Dan was er de vraag: hoe voorkom je nou dat er druk wordt uitgeoefend op een draagmoeder? Laat ik helder zijn: er kan nooit sprake zijn van gedwongen abortus. Dat is altijd de vrije keus van de draagmoeder. Daar kunnen ook geen afspraken over worden gemaakt. Iedere afspraak daarover is nietig.

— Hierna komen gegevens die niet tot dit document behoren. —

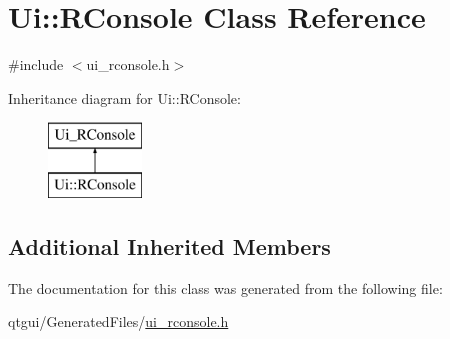 \hypertarget{class_ui_1_1_r_console}{}\section{Ui\+::R\+Console Class Reference}
\label{class_ui_1_1_r_console}


{\ttfamily \#include $<$ui\+\_\+rconsole.\+h$>$}

Inheritance diagram for Ui\+::R\+Console\+:\begin{figure}[H]
\begin{center}
\leavevmode
\includegraphics[height=2.000000cm]{df/d1d/class_ui_1_1_r_console}
\end{center}
\end{figure}
\subsection*{Additional Inherited Members}


The documentation for this class was generated from the following file\+:\begin{DoxyCompactItemize}
\item 
qtgui/\+Generated\+Files/\mbox{\hyperlink{ui__rconsole_8h}{ui\+\_\+rconsole.\+h}}\end{DoxyCompactItemize}

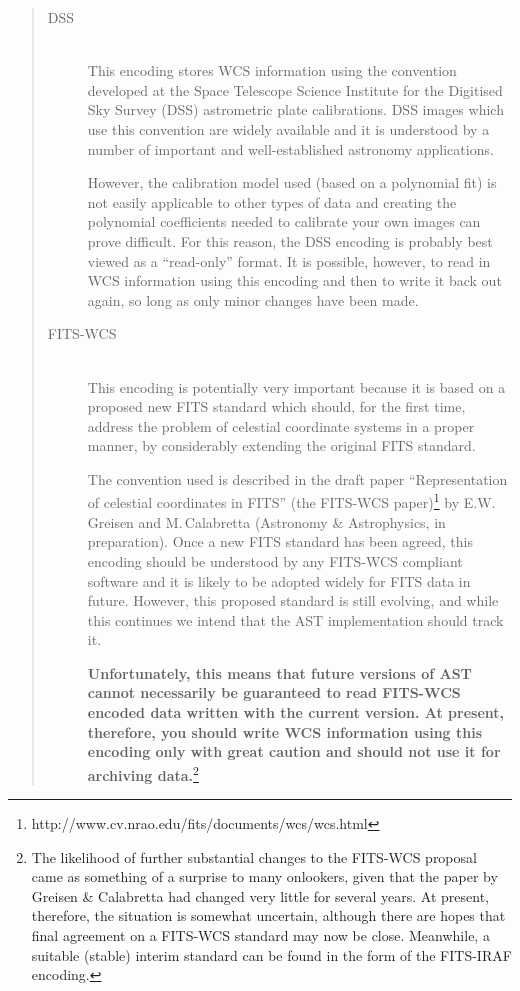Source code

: \documentclass[twoside,11pt]{article}
\newcommand{\htmladdnormallinkfoot}[2]{#1\footnote{#2}}
\newenvironment{latexonly}{}{}
\begin{document}
\begin{quote}
\begin{description}
\item[DSS]\begin{latexonly}\mbox{}\\ \end{latexonly}
This encoding stores WCS information using the convention developed at
the Space Telescope Science Institute for the Digitised Sky Survey
(DSS) astrometric plate calibrations.  DSS images which use this
convention are widely available and it is understood by a number of
important and well-established astronomy applications.

However, the calibration model used (based on a polynomial fit) is not
easily applicable to other types of data and creating the polynomial
coefficients needed to calibrate your own images can prove
difficult. For this reason, the DSS encoding is probably best viewed
as a ``read-only'' format. It is possible, however, to read in WCS
information using this encoding and then to write it back out again,
so long as only minor changes have been made.

\item[FITS-WCS]\begin{latexonly}\mbox{}\\ \end{latexonly}
This encoding is potentially very important because it is based on a
proposed new FITS standard which should, for the first time, address
the problem of celestial coordinate systems in a proper manner, by
considerably extending the original FITS standard.

The convention used is described in the draft paper ``Representation
of celestial coordinates in FITS'' \htmladdnormallinkfoot{(the
FITS-WCS paper)}{http://www.cv.nrao.edu/fits/documents/wcs/wcs.html}
by E.W.\,Greisen and M.\,Calabretta (Astronomy \& Astrophysics, in
preparation). Once a new FITS standard has been agreed, this encoding
should be understood by any FITS-WCS compliant software and it is
likely to be adopted widely for FITS data in future.  However, this
proposed standard is still evolving, and while this continues we
intend that the AST implementation should track it.

{\bf{Unfortunately, this means that future versions of AST cannot
necessarily be guaranteed to read FITS-WCS encoded data written with
the current version.  At present, therefore, you should write WCS
information using this encoding only with great caution and should not
use it for archiving data.}}\footnote{The likelihood of further
substantial changes to the FITS-WCS proposal came as something of a
surprise to many onlookers, given that the paper by Greisen \&
Calabretta had changed very little for several years. At present,
therefore, the situation is somewhat uncertain, although there are
hopes that final agreement on a FITS-WCS standard may now be close.
Meanwhile, a suitable (stable) interim standard can be found in the
form of the FITS-IRAF encoding.}


\end{description}
\end{quote}
\end{document}
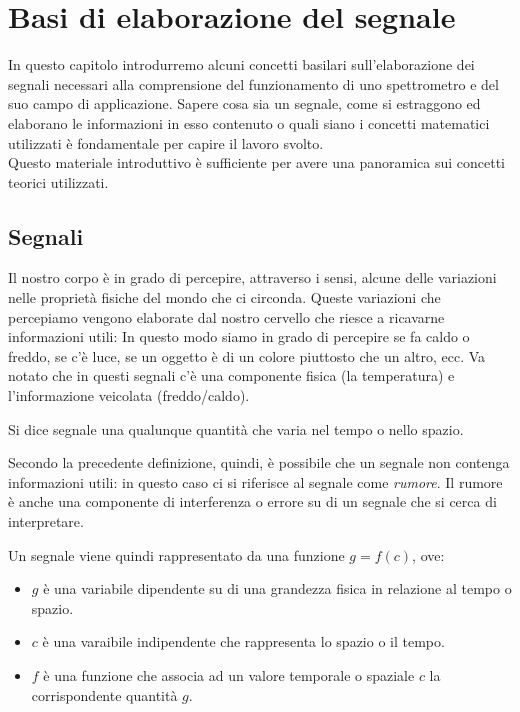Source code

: \chapter{Basi di elaborazione del segnale}
\label{math_bkg}
In questo capitolo introdurremo alcuni concetti basilari sull'elaborazione dei
segnali necessari alla comprensione del funzionamento di uno
spettrometro e del suo campo di applicazione. Sapere cosa sia un segnale, come
si estraggono ed elaborano le informazioni in esso contenuto o quali siano i
concetti matematici utilizzati \`e fondamentale per capire il lavoro svolto.\\
Questo materiale introduttivo \`e sufficiente per avere una panoramica sui
concetti teorici utilizzati.

\section{Segnali}
Il nostro corpo \`e in grado di percepire, attraverso i sensi, alcune delle
variazioni nelle propriet\`a fisiche del mondo che ci circonda. Queste variazioni che percepiamo vengono
elaborate dal nostro cervello che riesce a ricavarne informazioni utili: In questo modo
siamo in grado di percepire se fa caldo o freddo, se c'\`e luce, se un oggetto
\`e di un colore piuttosto che un altro, ecc. Va notato che in questi segnali
c'\`e una componente fisica (la temperatura) e l'informazione veicolata
(freddo/caldo). \cite{bertoni}
\begin{definitions} \label{def:signal}
Si dice segnale una qualunque quantit\`a che varia nel tempo o nello spazio.
\end{definitions}
Secondo la precedente definizione, quindi, \`e possibile che un segnale non
contenga informazioni utili: in questo caso ci si riferisce al segnale come
\emph{rumore}. Il rumore \`e anche una componente di interferenza o errore su di
un segnale che si cerca di interpretare.

Un segnale viene quindi rappresentato da una funzione $g = f(c)$, ove:
\begin{itemize}
    \item $g$ \`e una variabile dipendente su di una grandezza fisica in
    relazione al tempo o spazio.
    \item $c$ \`e una varaibile indipendente che rappresenta lo spazio o il
    tempo.
    \item $f$ \`e una funzione che associa ad un valore temporale o spaziale $c$
    la corrispondente quantit\`a $g$.
\end{itemize}


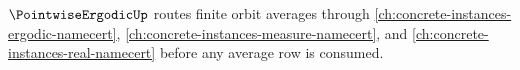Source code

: $\PointwiseErgodicUp$ routes finite orbit averages through \autoref{ch:concrete-instances-ergodic-namecert}, \autoref{ch:concrete-instances-measure-namecert}, and \autoref{ch:concrete-instances-real-namecert} before any average row is consumed.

Dan de kosten. Dat is nog best een open punt. Het is ook erg ingewikkeld, want wat is nou nog redelijk en wanneer ga je naar situaties waarin het toch neigt naar commercieel draagmoederschap? In de brief stel ik voor om daar een commissie van een aantal wijze mensen naar te laten kijken. Ik heb daar inmiddels een aantal mensen voor verzameld. Ik heb ook iemand verzocht om daar voorzitter van te worden. Ik denk dat die persoon dat heel erg goed zou kunnen doen en ook op draagvlak kan rekenen. Maar de persoon in kwestie heeft mij om een aantal dagen bedenktijd gevraagd. Ik hoop dat ik dus snel kan vertellen wie dat gaat doen.
Dan de gevolgen. De ChristenUnie vraagt of wij bij het opstellen van de regeling omtrent draagmoederschap een voorstel willen opnemen voor het volgen van de ervaringen en voor de gevolgen op de lange termijn. Dat is, denk ik, op zich een belangrijk en ook terecht punt. We zien bijvoorbeeld dat het bij geadopteerden toch wel een rol speelt, bijvoorbeeld in de discussies rondom binnenlandse afstandsouders en geadopteerden in het buitenland. Ik denk dat we van de ervaringen daaromtrent moeten leren. In de brief heb ik al gezegd dat ik de regeling daarom ook tijdig wil evalueren. De psychosociale gevolgen voor kinderen willen we ook kunnen bezien. Ik zal ook in gesprek gaan met ivf-klinieken die draagmoederschap begeleiden, om te kijken wat daar nou de ervaringen zijn die zij terugkrijgen.
Voorzitter. Dan ga ik naar de afstammingsinformatie. Ik heb dit blok in ieder geval afgerond.
De voorzitter:
Ik schat in dat er wel een enkele interruptie zal zijn. Meneer Van der Staaij is de eerste.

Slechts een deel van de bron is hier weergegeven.